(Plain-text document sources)
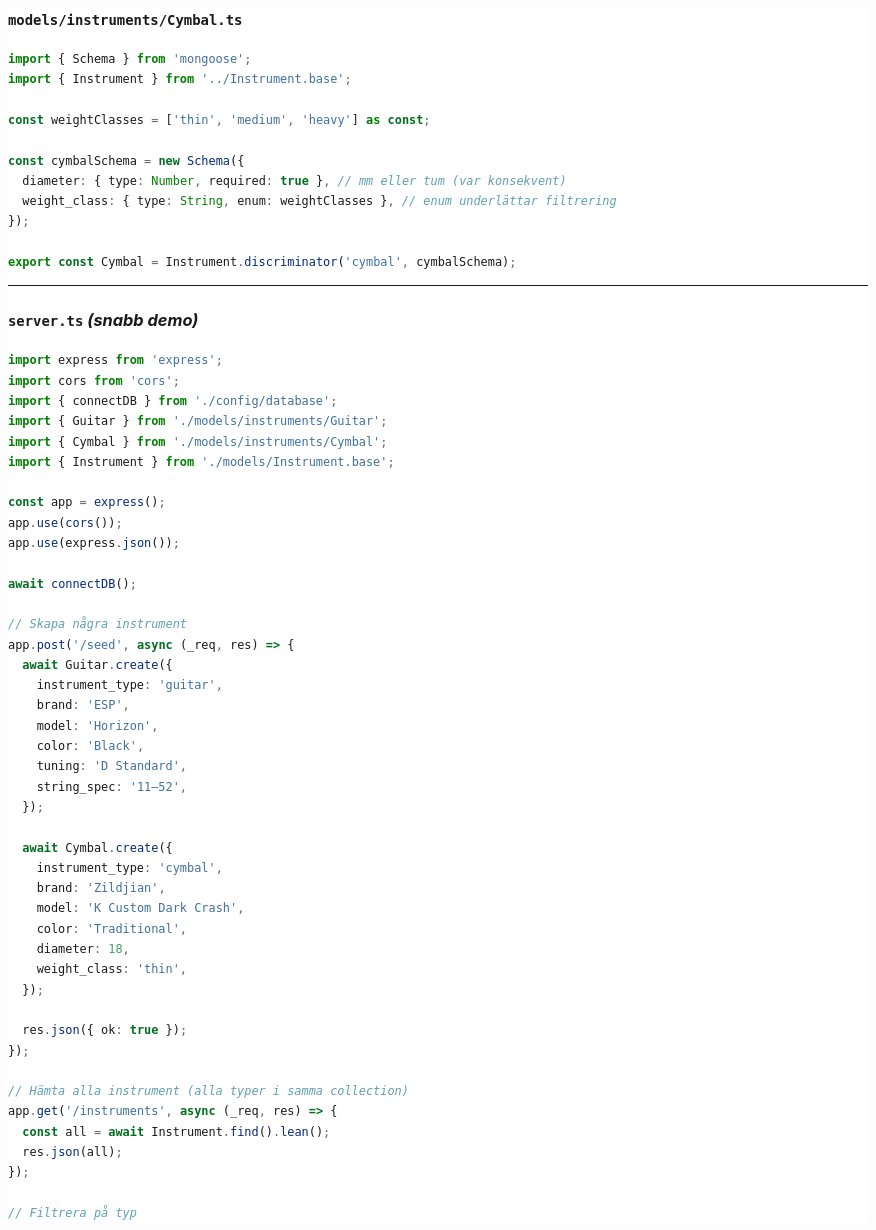 
### `models/instruments/Cymbal.ts`

```ts
import { Schema } from 'mongoose';
import { Instrument } from '../Instrument.base';

const weightClasses = ['thin', 'medium', 'heavy'] as const;

const cymbalSchema = new Schema({
  diameter: { type: Number, required: true }, // mm eller tum (var konsekvent)
  weight_class: { type: String, enum: weightClasses }, // enum underlättar filtrering
});

export const Cymbal = Instrument.discriminator('cymbal', cymbalSchema);
```

---

### `server.ts` _(snabb demo)_

```ts
import express from 'express';
import cors from 'cors';
import { connectDB } from './config/database';
import { Guitar } from './models/instruments/Guitar';
import { Cymbal } from './models/instruments/Cymbal';
import { Instrument } from './models/Instrument.base';

const app = express();
app.use(cors());
app.use(express.json());

await connectDB();

// Skapa några instrument
app.post('/seed', async (_req, res) => {
  await Guitar.create({
    instrument_type: 'guitar',
    brand: 'ESP',
    model: 'Horizon',
    color: 'Black',
    tuning: 'D Standard',
    string_spec: '11–52',
  });

  await Cymbal.create({
    instrument_type: 'cymbal',
    brand: 'Zildjian',
    model: 'K Custom Dark Crash',
    color: 'Traditional',
    diameter: 18,
    weight_class: 'thin',
  });

  res.json({ ok: true });
});

// Hämta alla instrument (alla typer i samma collection)
app.get('/instruments', async (_req, res) => {
  const all = await Instrument.find().lean();
  res.json(all);
});

// Filtrera på typ
```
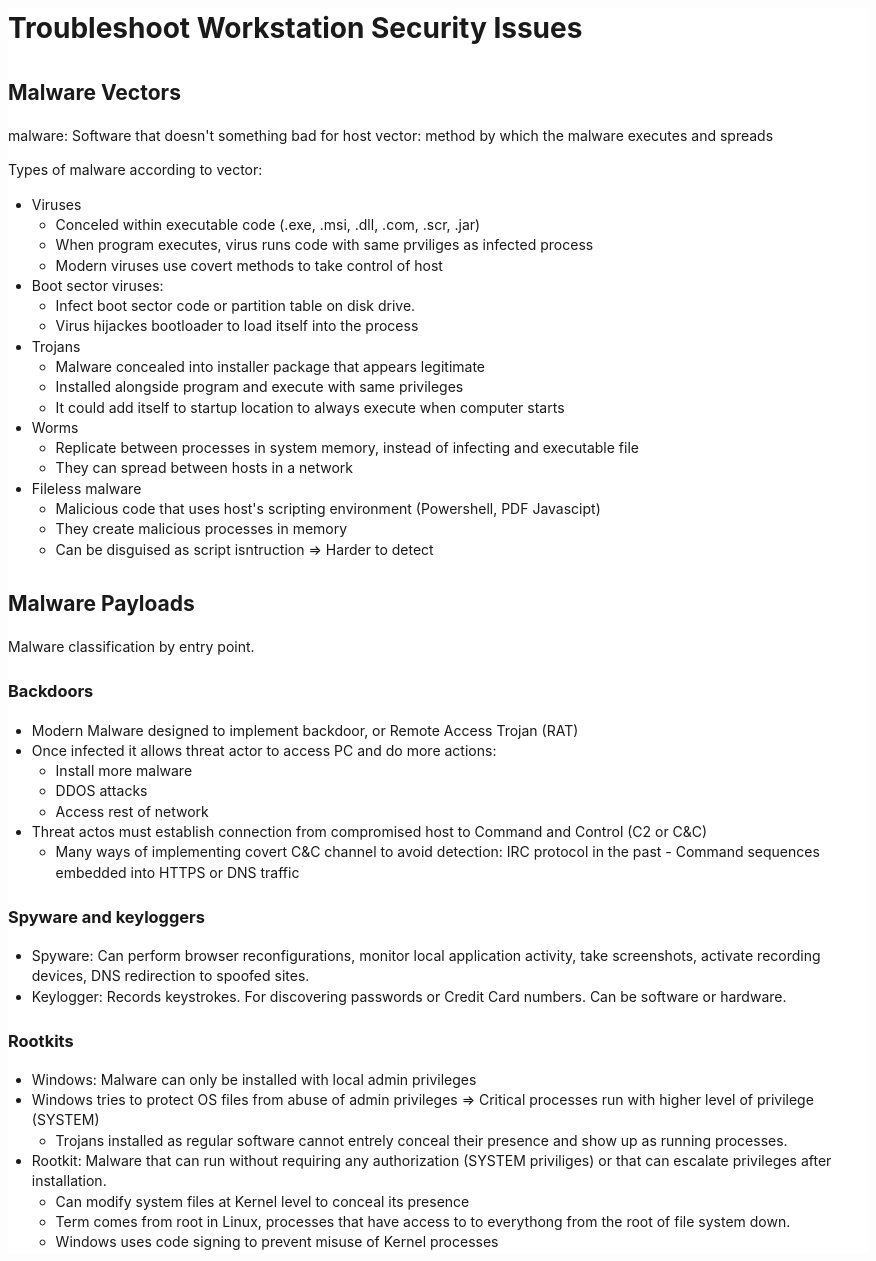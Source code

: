 # Troubleshoot Workstation Security Issues

## Malware Vectors
malware: Software that doesn't something bad for host
vector: method by which the malware executes and spreads

Types of malware according to vector:
- Viruses
    - Conceled within executable code (.exe, .msi, .dll, .com, .scr, .jar)
    - When program executes, virus runs code with same prviliges as infected process
    - Modern viruses use covert methods to take control of host
- Boot sector viruses:
    - Infect boot sector code or partition table on disk drive.
    - Virus hijackes bootloader to load itself into the process
- Trojans
    - Malware concealed into installer package that appears legitimate
    - Installed alongside program and execute with same privileges
    - It could add itself to startup location to always execute when computer starts
- Worms
    - Replicate between processes in system memory, instead of infecting and executable file
    - They can spread between hosts in a network
- Fileless malware
    - Malicious code that uses host's scripting environment (Powershell, PDF Javascipt)
    - They create malicious processes in memory
    - Can be disguised as script isntruction => Harder to detect

## Malware Payloads
Malware classification by entry point.

### Backdoors
- Modern Malware designed to implement backdoor, or Remote Access Trojan (RAT)
- Once infected it allows threat actor to access PC and do more actions:
    - Install more malware
    - DDOS attacks
    - Access rest of network
- Threat actos must establish connection from compromised host to Command and Control (C2 or C&C)
    - Many ways of implementing covert C&C channel to avoid detection:
            IRC protocol in the past
            - Command sequences embedded into HTTPS or DNS traffic

### Spyware and keyloggers
- Spyware: Can perform browser reconfigurations, monitor local application activity, take screenshots, activate recording devices, DNS redirection to spoofed sites.
- Keylogger: Records keystrokes. For discovering passwords or Credit Card numbers. Can be software or hardware.

### Rootkits
- Windows: Malware can only be installed with local admin privileges
- Windows tries to protect OS files from abuse of admin privileges => Critical processes run with higher level of privilege (SYSTEM)
    - Trojans installed as regular software cannot entrely conceal their presence and show up as running processes.
- Rootkit: Malware that can run without requiring any authorization (SYSTEM priviliges) or that can escalate privileges after installation.
    - Can modify system files at Kernel level to conceal its presence
    - Term comes from root in Linux, processes that have access to to everythong from the root of file system down.
    - Windows uses code signing to prevent misuse of Kernel processes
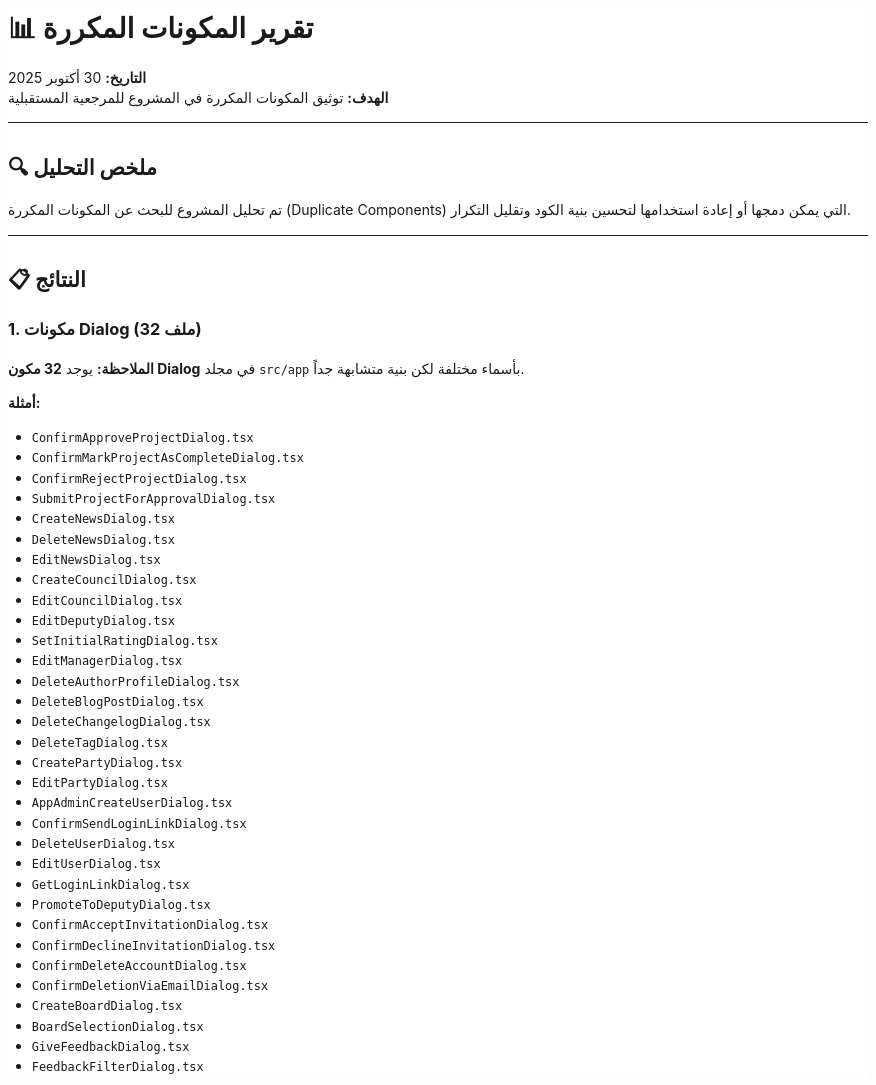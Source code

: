 # 📊 تقرير المكونات المكررة

**التاريخ:** 30 أكتوبر 2025  
**الهدف:** توثيق المكونات المكررة في المشروع للمرجعية المستقبلية

---

## 🔍 ملخص التحليل

تم تحليل المشروع للبحث عن المكونات المكررة (Duplicate Components) التي يمكن دمجها أو إعادة استخدامها لتحسين بنية الكود وتقليل التكرار.

---

## 📋 النتائج

### 1. مكونات Dialog (32 ملف)

**الملاحظة:** يوجد **32 مكون Dialog** في مجلد `src/app` بأسماء مختلفة لكن بنية متشابهة جداً.

**أمثلة:**
- `ConfirmApproveProjectDialog.tsx`
- `ConfirmMarkProjectAsCompleteDialog.tsx`
- `ConfirmRejectProjectDialog.tsx`
- `SubmitProjectForApprovalDialog.tsx`
- `CreateNewsDialog.tsx`
- `DeleteNewsDialog.tsx`
- `EditNewsDialog.tsx`
- `CreateCouncilDialog.tsx`
- `EditCouncilDialog.tsx`
- `EditDeputyDialog.tsx`
- `SetInitialRatingDialog.tsx`
- `EditManagerDialog.tsx`
- `DeleteAuthorProfileDialog.tsx`
- `DeleteBlogPostDialog.tsx`
- `DeleteChangelogDialog.tsx`
- `DeleteTagDialog.tsx`
- `CreatePartyDialog.tsx`
- `EditPartyDialog.tsx`
- `AppAdminCreateUserDialog.tsx`
- `ConfirmSendLoginLinkDialog.tsx`
- `DeleteUserDialog.tsx`
- `EditUserDialog.tsx`
- `GetLoginLinkDialog.tsx`
- `PromoteToDeputyDialog.tsx`
- `ConfirmAcceptInvitationDialog.tsx`
- `ConfirmDeclineInvitationDialog.tsx`
- `ConfirmDeleteAccountDialog.tsx`
- `ConfirmDeletionViaEmailDialog.tsx`
- `CreateBoardDialog.tsx`
- `BoardSelectionDialog.tsx`
- `GiveFeedbackDialog.tsx`
- `FeedbackFilterDialog.tsx`
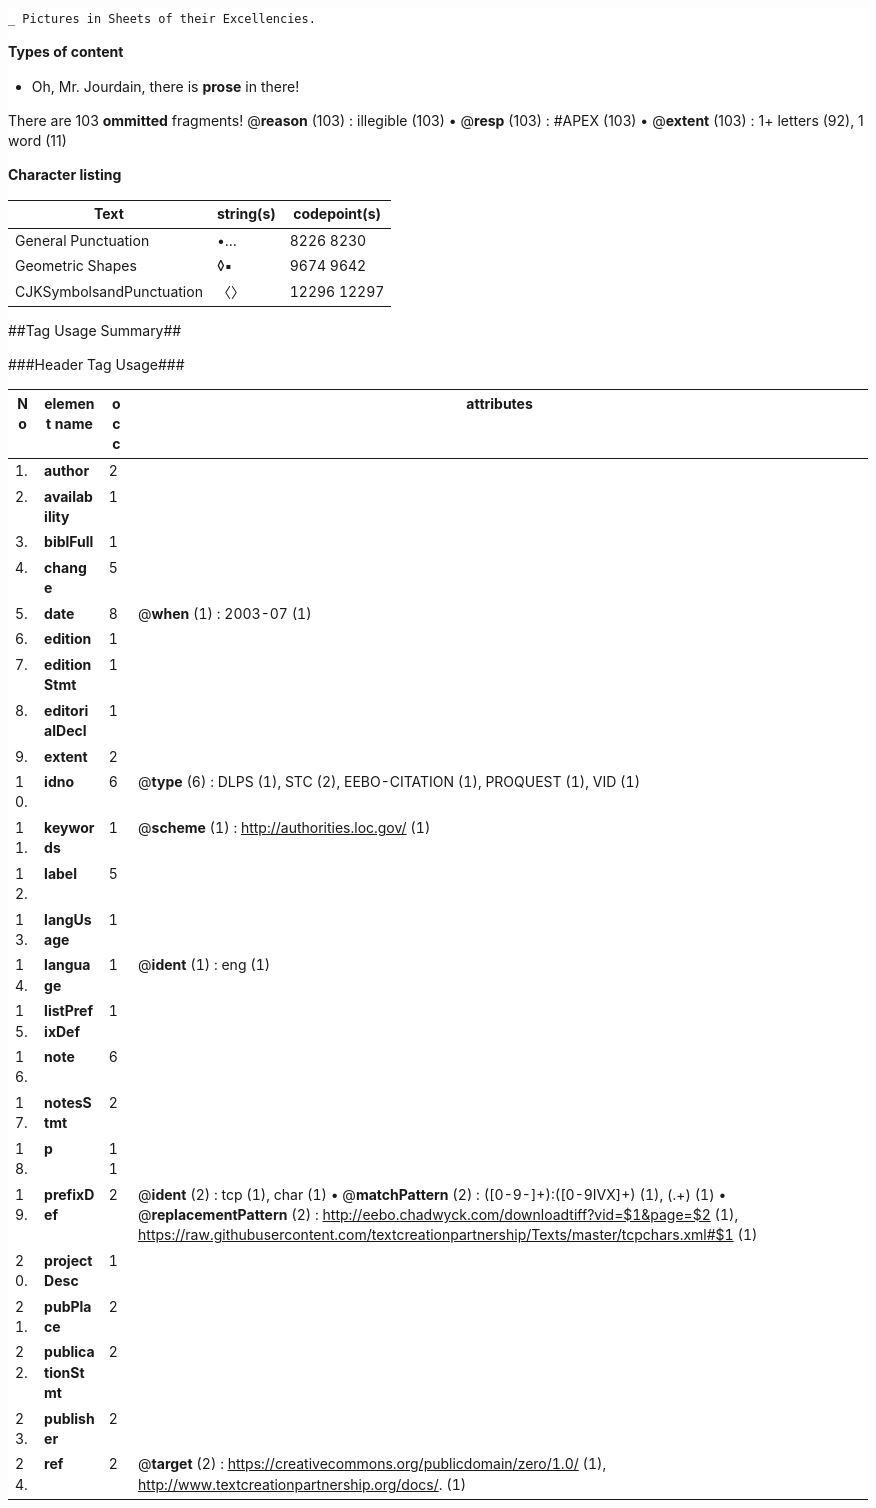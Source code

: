     _ Pictures in Sheets of their Excellencies.

**Types of content**

  * Oh, Mr. Jourdain, there is **prose** in there!

There are 103 **ommitted** fragments! 
 @__reason__ (103) : illegible (103)  •  @__resp__ (103) : #APEX (103)  •  @__extent__ (103) : 1+ letters (92), 1 word (11)

**Character listing**


|Text|string(s)|codepoint(s)|
|---|---|---|
|General Punctuation|•…|8226 8230|
|Geometric Shapes|◊▪|9674 9642|
|CJKSymbolsandPunctuation|〈〉|12296 12297|

##Tag Usage Summary##

###Header Tag Usage###

|No|element name|occ|attributes|
|---|---|---|---|
|1.|__author__|2||
|2.|__availability__|1||
|3.|__biblFull__|1||
|4.|__change__|5||
|5.|__date__|8| @__when__ (1) : 2003-07 (1)|
|6.|__edition__|1||
|7.|__editionStmt__|1||
|8.|__editorialDecl__|1||
|9.|__extent__|2||
|10.|__idno__|6| @__type__ (6) : DLPS (1), STC (2), EEBO-CITATION (1), PROQUEST (1), VID (1)|
|11.|__keywords__|1| @__scheme__ (1) : http://authorities.loc.gov/ (1)|
|12.|__label__|5||
|13.|__langUsage__|1||
|14.|__language__|1| @__ident__ (1) : eng (1)|
|15.|__listPrefixDef__|1||
|16.|__note__|6||
|17.|__notesStmt__|2||
|18.|__p__|11||
|19.|__prefixDef__|2| @__ident__ (2) : tcp (1), char (1)  •  @__matchPattern__ (2) : ([0-9\-]+):([0-9IVX]+) (1), (.+) (1)  •  @__replacementPattern__ (2) : http://eebo.chadwyck.com/downloadtiff?vid=$1&page=$2 (1), https://raw.githubusercontent.com/textcreationpartnership/Texts/master/tcpchars.xml#$1 (1)|
|20.|__projectDesc__|1||
|21.|__pubPlace__|2||
|22.|__publicationStmt__|2||
|23.|__publisher__|2||
|24.|__ref__|2| @__target__ (2) : https://creativecommons.org/publicdomain/zero/1.0/ (1), http://www.textcreationpartnership.org/docs/. (1)|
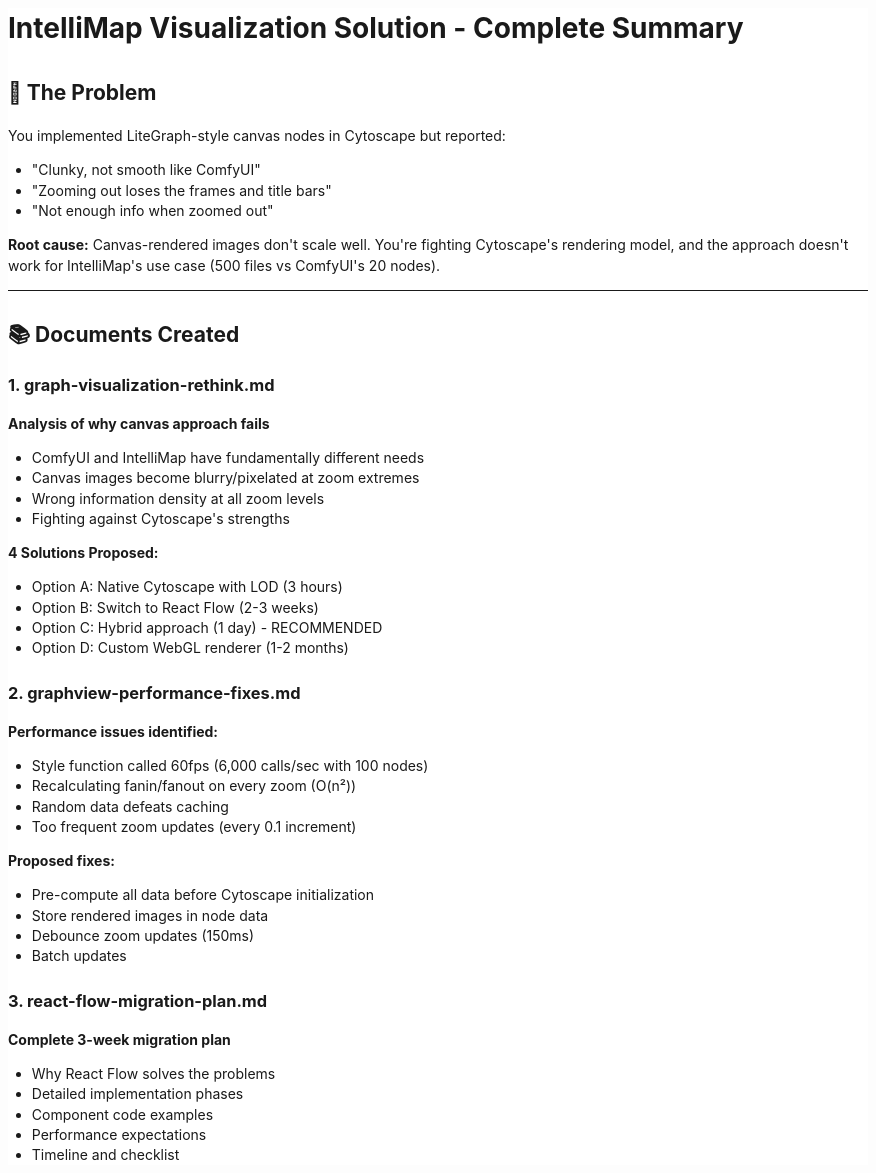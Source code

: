 # IntelliMap Visualization Solution - Complete Summary

## 🎯 The Problem

You implemented LiteGraph-style canvas nodes in Cytoscape but reported:
- "Clunky, not smooth like ComfyUI"
- "Zooming out loses the frames and title bars"
- "Not enough info when zoomed out"

**Root cause:** Canvas-rendered images don't scale well. You're fighting Cytoscape's rendering model, and the approach doesn't work for IntelliMap's use case (500 files vs ComfyUI's 20 nodes).

---

## 📚 Documents Created

### 1. **graph-visualization-rethink.md**
**Analysis of why canvas approach fails**
- ComfyUI and IntelliMap have fundamentally different needs
- Canvas images become blurry/pixelated at zoom extremes
- Wrong information density at all zoom levels
- Fighting against Cytoscape's strengths

**4 Solutions Proposed:**
- Option A: Native Cytoscape with LOD (3 hours)
- Option B: Switch to React Flow (2-3 weeks)
- Option C: Hybrid approach (1 day) - RECOMMENDED
- Option D: Custom WebGL renderer (1-2 months)

### 2. **graphview-performance-fixes.md**
**Performance issues identified:**
- Style function called 60fps (6,000 calls/sec with 100 nodes)
- Recalculating fanin/fanout on every zoom (O(n²))
- Random data defeats caching
- Too frequent zoom updates (every 0.1 increment)

**Proposed fixes:**
- Pre-compute all data before Cytoscape initialization
- Store rendered images in node data
- Debounce zoom updates (150ms)
- Batch updates

### 3. **react-flow-migration-plan.md**
**Complete 3-week migration plan**
- Why React Flow solves the problems
- Detailed implementation phases
- Component code examples
- Performance expectations
- Timeline and checklist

WHAT YOU SHOULD DO:
Your task is to collect every line above that contains the word "Summary".

RESULT:
##Tag Usage Summary##
: # IntelliMap Visualization Solution - Complete Summary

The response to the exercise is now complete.